(Data extracts):
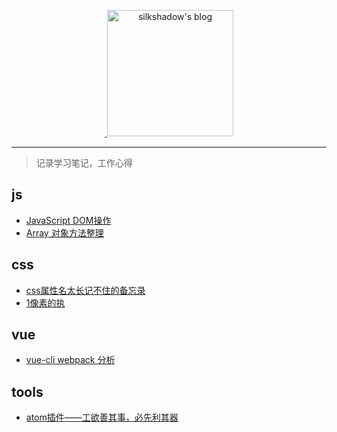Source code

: <p align="center">
  <a href="https://github.com/wangyifen/blog">
  <img width="202" alt="silkshadow's blog" src="https://cloud.githubusercontent.com/assets/8046480/14981004/d3108ee0-115e-11e6-8f35-b4320b214947.png">
  </a>
</p>
<hr/>

> 记录学习笔记，工作心得




## js
- [JavaScript DOM操作](https://github.com/wangyifen/blog/issues/4)
- [Array 对象方法整理](https://github.com/wangyifen/blog/issues/5)

## css
- [css属性名太长记不住的备忘录](https://github.com/wangyifen/blog/issues/3)
- [1像素的执](https://github.com/wangyifen/blog/issues/7)

## vue
- [vue-cli webpack 分析](https://github.com/wangyifen/blog/issues/6)

## tools
- [atom插件——工欲善其事，必先利其器](https://github.com/wangyifen/blog/issues/2)
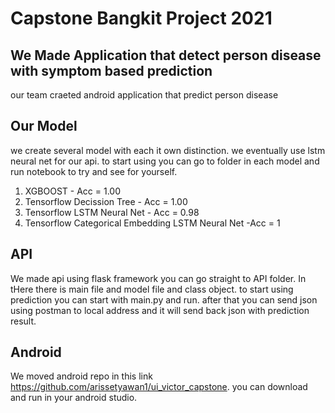 # Capstone Bangkit Project 2021

## We Made Application that detect person disease with symptom based prediction
our team craeted android application that predict person disease

## Our Model
we create several model with each it own distinction. we eventually use lstm neural net for our api. to start using you can go to folder in each model and run notebook to try and see for yourself.

1. XGBOOST - Acc = 1.00
2. Tensorflow Decission Tree - Acc = 1.00
3. Tensorflow LSTM Neural Net - Acc = 0.98
4. Tensorflow Categorical Embedding LSTM Neural Net -Acc = 1

## API
We made api using flask framework you can go straight to API folder. In tHere there is main file and model file and class object. to start using prediction you can start with main.py and run. after that you can send json using postman to local address and it will send back json with prediction result.

## Android
We moved android repo in this link https://github.com/arissetyawan1/ui_victor_capstone. you can download and run in your android studio.
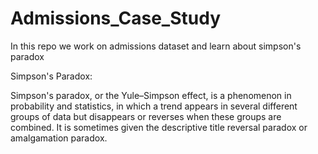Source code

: # Admissions_Case_Study
In this repo we work on admissions dataset and learn about simpson's paradox 

Simpson's Paradox:

Simpson's paradox, or the Yule–Simpson effect, is a phenomenon in probability and statistics, in which a trend appears in several different groups of data but disappears or reverses when these groups are combined. It is sometimes given the descriptive title reversal paradox or amalgamation paradox.
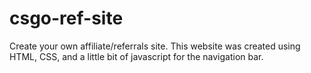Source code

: # csgo-ref-site
Create your own affiliate/referrals site. This website was created using HTML, CSS, and a little bit of javascript for the navigation bar. 
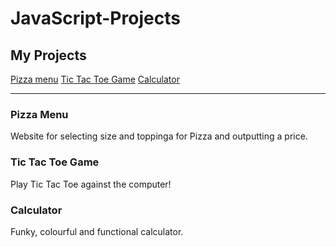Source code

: # JavaScript-Projects

## My Projects

[Pizza menu](4myNicole/JavaScript-Projects/tree/main/Pizza_Project)
[Tic Tac Toe Game]()
[Calculator]()

<hr>

### Pizza Menu
Website for selecting size and toppinga for Pizza and outputting a price.

### Tic Tac Toe Game
Play Tic Tac Toe against the computer! 

### Calculator
Funky, colourful and functional calculator.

(Work required):
Lines from the records above that hold "Pizza" are the ones to list.

(Output):
[Pizza menu](4myNicole/JavaScript-Projects/tree/main/Pizza_Project)
### Pizza Menu
Website for selecting size and toppinga for Pizza and outputting a price.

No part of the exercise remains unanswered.